* _What you will do_
Here the job is to print only the lines from the one containing "Place your iphone" to the end of the entries, both included, exactly as they stand, with pictures excluded.

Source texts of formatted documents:
□ □ □

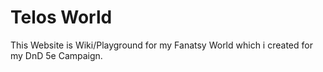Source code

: # Telos World

This Website is Wiki/Playground for my Fanatsy World which i created for my DnD 5e Campaign.


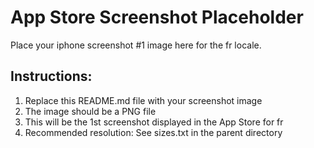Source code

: # App Store Screenshot Placeholder

Place your iphone screenshot #1 image here for the fr locale.

## Instructions:
1. Replace this README.md file with your screenshot image
2. The image should be a PNG file
3. This will be the 1st screenshot displayed in the App Store for fr
4. Recommended resolution: See sizes.txt in the parent directory
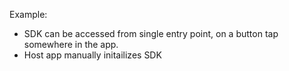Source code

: Example: 
  - SDK can be accessed from single entry point, on a button tap somewhere in the app.
  - Host app manually initailizes SDK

□ □ □

* _Response to this task_
Place your iphone screenshot #1 image here for the fr locale.

## Instructions:
1. Replace this README.md file with your screenshot image
2. The image should be a PNG file
3. This will be the 1st screenshot displayed in the App Store for fr
4. Recommended resolution: See sizes.txt in the parent directory
Source code

: Example: 
  - SDK can be accessed from single entry point, on a button tap somewhere in the app.
  - Host app manually initailizes SDK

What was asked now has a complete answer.